Read Vanity Fair Online

Authors: William Makepeace Thackeray

Vanity Fair (119 page)

"What can they mean?" asked Georgy, who did not like these
gentlemen. "I heard the Major say to Mrs. Crawley yesterday, 'No,
no, Becky, you shan't keep the old buck to yourself. We must have
the bones in, or, dammy, I'll split.' What could the Major mean,
Mamma?"

"Major! don't call him Major!" Emmy said. "I'm sure I can't tell
what he meant." His presence and that of his friend inspired the
little lady with intolerable terror and aversion. They paid her
tipsy compliments; they leered at her over the dinner-table. And
the Captain made her advances that filled her with sickening dismay,
nor would she ever see him unless she had George by her side.

Rebecca, to do her justice, never would let either of these men
remain alone with Amelia; the Major was disengaged too, and swore he
would be the winner of her. A couple of ruffians were fighting for
this innocent creature, gambling for her at her own table, and
though she was not aware of the rascals' designs upon her, yet she
felt a horror and uneasiness in their presence and longed to fly.

She besought, she entreated Jos to go. Not he. He was slow of
movement, tied to his Doctor, and perhaps to some other leading-
strings. At least Becky was not anxious to go to England.

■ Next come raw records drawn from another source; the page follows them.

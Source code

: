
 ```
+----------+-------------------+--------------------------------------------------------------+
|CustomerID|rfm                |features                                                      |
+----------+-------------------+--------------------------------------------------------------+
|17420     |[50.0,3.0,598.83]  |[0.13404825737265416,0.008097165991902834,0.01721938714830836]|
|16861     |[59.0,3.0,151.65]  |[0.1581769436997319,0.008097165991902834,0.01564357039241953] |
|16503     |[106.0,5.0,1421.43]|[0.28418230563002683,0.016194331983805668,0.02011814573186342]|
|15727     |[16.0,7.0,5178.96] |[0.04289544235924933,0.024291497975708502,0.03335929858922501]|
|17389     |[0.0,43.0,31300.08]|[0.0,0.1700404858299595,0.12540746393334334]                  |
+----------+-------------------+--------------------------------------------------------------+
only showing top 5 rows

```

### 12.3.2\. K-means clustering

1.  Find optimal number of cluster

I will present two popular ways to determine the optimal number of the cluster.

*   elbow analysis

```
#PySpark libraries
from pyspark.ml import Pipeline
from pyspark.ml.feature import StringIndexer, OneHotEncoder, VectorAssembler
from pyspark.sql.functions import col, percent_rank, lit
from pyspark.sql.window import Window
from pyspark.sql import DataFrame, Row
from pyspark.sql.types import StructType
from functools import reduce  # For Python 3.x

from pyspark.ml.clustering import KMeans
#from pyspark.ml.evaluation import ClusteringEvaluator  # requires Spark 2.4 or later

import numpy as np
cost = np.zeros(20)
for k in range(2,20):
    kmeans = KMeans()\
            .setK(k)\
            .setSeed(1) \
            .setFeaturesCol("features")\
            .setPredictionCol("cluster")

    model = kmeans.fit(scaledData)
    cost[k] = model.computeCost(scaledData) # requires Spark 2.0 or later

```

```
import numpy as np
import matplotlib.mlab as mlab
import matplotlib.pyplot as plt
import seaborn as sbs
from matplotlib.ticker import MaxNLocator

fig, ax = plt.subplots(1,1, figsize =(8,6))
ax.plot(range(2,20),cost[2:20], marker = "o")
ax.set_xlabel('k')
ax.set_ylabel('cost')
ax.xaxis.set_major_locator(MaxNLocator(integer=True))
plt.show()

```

At last she took a great resolution—made the great plunge. She
wrote off a letter to a friend whom she had on the other side of the
water, a letter about which she did not speak a word to anybody,
which she carried herself to the post under her shawl; nor was any
remark made about it, only that she looked very much flushed and
agitated when Georgy met her, and she kissed him, and hung over him
a great deal that night. She did not come out of her room after her
return from her walk. Becky thought it was Major Loder and the
Captain who frightened her.

"She mustn't stop here," Becky reasoned with herself. "She must go
away, the silly little fool. She is still whimpering after that
gaby of a husband—dead (and served right!) these fifteen years.
She shan't marry either of these men. It's too bad of Loder. No;
she shall marry the bamboo cane, I'll settle it this very night."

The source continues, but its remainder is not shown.